Steven Critchfield critch at basesys.com
Wed Nov 5 09:19:20 MST 2003


On Wed, 2003-11-05 at 09:36, WipeOut wrote:
> Gavin Hamill wrote:
> 
> >It would seem an odd question, but I'm trying to put together a little
> >presentation on 'Why Asterisk?' and need to list Pros and Cons.... I've
> >got plenty of Pros (including the availability of commercial support),
> >but the only Con I can think of is 'Relatively few installations
> >worldwide'
> >
> >Can anyone think of any others?
> >  
> >
> No built in high availability or clustering options making it as 
> reliable as the harware, OS and apps..
> 
> Last time I looked it up PC systems combined hardware components average 
> reliability was about 96% uptime(This was a while back so the percentage 
> may not be accurate).. This is a problem for telecom's system whos 
> uptime is usually measured in years and not a percentage of 1 year..
> 
> No flames please, I realise that there are issues involved with the PSTN 
> lines, channel banks and some other things in a clustered senario..


I think the number you cited needs qualification to be accurate.
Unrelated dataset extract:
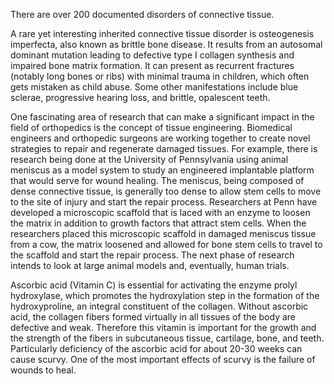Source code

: There are over 200 documented disorders of connective tissue.

A rare yet interesting inherited connective tissue disorder is osteogenesis imperfecta, also known as brittle bone disease. It results from an autosomal dominant mutation leading to defective type I collagen synthesis and impaired bone matrix formation. It can present as recurrent fractures (notably long bones or ribs) with minimal trauma in children, which often gets mistaken as child abuse. Some other manifestations include blue sclerae, progressive hearing loss, and brittle, opalescent teeth.

One fascinating area of research that can make a significant impact in the field of orthopedics is the concept of tissue engineering. Biomedical engineers and orthopedic surgeons are working together to create novel strategies to repair and regenerate damaged tissues. For example, there is research being done at the University of Pennsylvania using animal meniscus as a model system to study an engineered implantable platform that would serve for wound healing. The meniscus, being composed of dense connective tissue, is generally too dense to allow stem cells to move to the site of injury and start the repair process. Researchers at Penn have developed a microscopic scaffold that is laced with an enzyme to loosen the matrix in addition to growth factors that attract stem cells. When the researchers placed this microscopic scaffold in damaged meniscus tissue from a cow, the matrix loosened and allowed for bone stem cells to travel to the scaffold and start the repair process. The next phase of research intends to look at large animal models and, eventually, human trials.

Ascorbic acid (Vitamin C) is essential for activating the enzyme prolyl hydroxylase, which promotes the hydroxylation step in the formation of the hydroxyproline, an integral constituent of the collagen. Without ascorbic acid, the collagen fibers formed virtually in all tissues of the body are defective and weak. Therefore this vitamin is important for the growth and the strength of the fibers in subcutaneous tissue, cartilage, bone, and teeth. Particularly deficiency of the ascorbic acid for about 20-30 weeks can cause scurvy. One of the most important effects of scurvy is the failure of wounds to heal.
Because
if it where accurate as it stands, I'm due for major downtime in my rack
as I have several systems approaching 2 years uptime without a single
hardware failure. These machines also where not new when they where sent
to the colo facility. In fact they all had been running for about a year
before hand.

And as a question of the 5 9's reported on telco hardware, As far as I
know, that is for total system failure. The fact that they could loose
trunks, or even a portion of a neighbor hood doesn't count against their
downtime. If it did, I could point to a couple of telcos in this area
that would have problems meeting those requirements.



-----------------------------------------------------------
to back up my claim about uptime,
my webserver is showing 136 days uptime, this is after a 497 day wrap
around of the uptime counter. This machine is a Dell pe2450

the mail server is a home built 700 celeron showing the same 136 day
uptime after the 497 day uptime wrap around.
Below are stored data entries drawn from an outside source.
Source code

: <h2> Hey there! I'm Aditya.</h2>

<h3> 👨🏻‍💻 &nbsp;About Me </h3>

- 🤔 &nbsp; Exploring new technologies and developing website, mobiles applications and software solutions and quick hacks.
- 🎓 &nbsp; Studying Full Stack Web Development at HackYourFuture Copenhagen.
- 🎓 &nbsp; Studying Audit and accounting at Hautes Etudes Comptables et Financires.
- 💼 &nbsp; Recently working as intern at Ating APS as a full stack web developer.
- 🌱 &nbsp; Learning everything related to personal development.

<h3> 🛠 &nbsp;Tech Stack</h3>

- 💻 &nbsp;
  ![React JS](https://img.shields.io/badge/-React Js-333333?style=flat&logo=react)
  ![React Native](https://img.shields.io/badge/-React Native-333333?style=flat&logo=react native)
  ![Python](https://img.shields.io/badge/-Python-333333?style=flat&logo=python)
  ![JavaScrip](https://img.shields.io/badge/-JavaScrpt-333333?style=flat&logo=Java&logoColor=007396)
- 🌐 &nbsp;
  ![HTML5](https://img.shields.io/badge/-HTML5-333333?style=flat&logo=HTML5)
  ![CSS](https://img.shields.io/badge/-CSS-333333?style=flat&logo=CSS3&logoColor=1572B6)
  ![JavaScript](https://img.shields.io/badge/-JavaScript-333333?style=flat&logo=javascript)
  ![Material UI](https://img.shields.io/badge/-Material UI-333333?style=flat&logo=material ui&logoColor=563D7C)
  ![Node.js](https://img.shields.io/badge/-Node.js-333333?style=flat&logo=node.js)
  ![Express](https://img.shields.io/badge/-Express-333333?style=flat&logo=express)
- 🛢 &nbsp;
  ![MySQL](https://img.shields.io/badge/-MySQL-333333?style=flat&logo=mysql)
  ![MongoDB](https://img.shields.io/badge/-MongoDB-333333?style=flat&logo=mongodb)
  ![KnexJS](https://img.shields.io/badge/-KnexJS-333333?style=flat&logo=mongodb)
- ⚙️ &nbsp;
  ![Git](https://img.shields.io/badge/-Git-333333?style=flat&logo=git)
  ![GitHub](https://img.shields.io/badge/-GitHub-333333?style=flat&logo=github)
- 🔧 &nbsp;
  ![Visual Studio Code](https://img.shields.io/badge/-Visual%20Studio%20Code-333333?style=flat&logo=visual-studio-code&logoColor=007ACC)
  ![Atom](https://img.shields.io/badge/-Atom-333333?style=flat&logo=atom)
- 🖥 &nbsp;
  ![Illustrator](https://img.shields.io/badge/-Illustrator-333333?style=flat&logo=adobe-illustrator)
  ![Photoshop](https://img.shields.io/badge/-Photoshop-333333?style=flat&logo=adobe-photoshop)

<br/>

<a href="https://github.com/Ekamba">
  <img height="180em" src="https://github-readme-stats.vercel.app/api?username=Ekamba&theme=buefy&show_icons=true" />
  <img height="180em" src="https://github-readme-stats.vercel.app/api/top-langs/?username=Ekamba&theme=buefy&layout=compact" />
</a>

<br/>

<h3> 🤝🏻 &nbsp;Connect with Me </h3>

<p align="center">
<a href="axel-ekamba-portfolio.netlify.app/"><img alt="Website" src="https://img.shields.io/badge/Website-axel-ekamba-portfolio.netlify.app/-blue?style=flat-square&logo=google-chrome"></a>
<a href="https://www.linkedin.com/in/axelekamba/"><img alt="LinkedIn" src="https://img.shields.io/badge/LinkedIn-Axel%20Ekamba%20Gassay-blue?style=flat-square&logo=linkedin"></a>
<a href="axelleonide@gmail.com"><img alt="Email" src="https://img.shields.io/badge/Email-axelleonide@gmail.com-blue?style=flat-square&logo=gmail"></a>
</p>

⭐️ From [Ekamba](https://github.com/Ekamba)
Due to a hacker, our clients machine is showing 105 days uptime post 497
day uptime wrap around. Again home built machine.

One of our fileservers is showing 133 days uptime post uptime wrap
around. This is due to a screw up at the keyboard just 3 days after
installing it in the colo. Also a home built machine.
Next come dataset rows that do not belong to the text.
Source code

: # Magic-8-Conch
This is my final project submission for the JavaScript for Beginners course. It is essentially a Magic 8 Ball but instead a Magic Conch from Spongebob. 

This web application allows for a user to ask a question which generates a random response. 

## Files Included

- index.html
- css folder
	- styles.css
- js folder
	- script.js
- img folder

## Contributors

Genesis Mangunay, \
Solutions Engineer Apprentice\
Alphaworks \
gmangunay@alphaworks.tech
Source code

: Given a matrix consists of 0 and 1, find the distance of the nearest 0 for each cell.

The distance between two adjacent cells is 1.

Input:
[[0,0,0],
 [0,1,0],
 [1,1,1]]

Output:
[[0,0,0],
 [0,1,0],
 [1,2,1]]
Our VPN machine is just getting up to 354 days uptime. This is a super
micro we purchased and put into service shortly there after.

Our database server just went through a hardware and software upgrade
that caused it's reboot, now at 185 days uptime. Same hardware as the
above listed webserver.

The 2 machines in my rack without impressive uptimes are a NT machine
and my phone gateway that just had a kernel update.

This should probe that good power supply to the machine will help make
hardware run well for a long time. Why do you think the telco equipment
runs on 48volts? They are pulling from the batteries 100% of the time.
This makes a smooth even power flow.

Machines in my office are subjected to poorer quality power and tweaking
so they don't tend to make it to the 200 day uptime mark very often.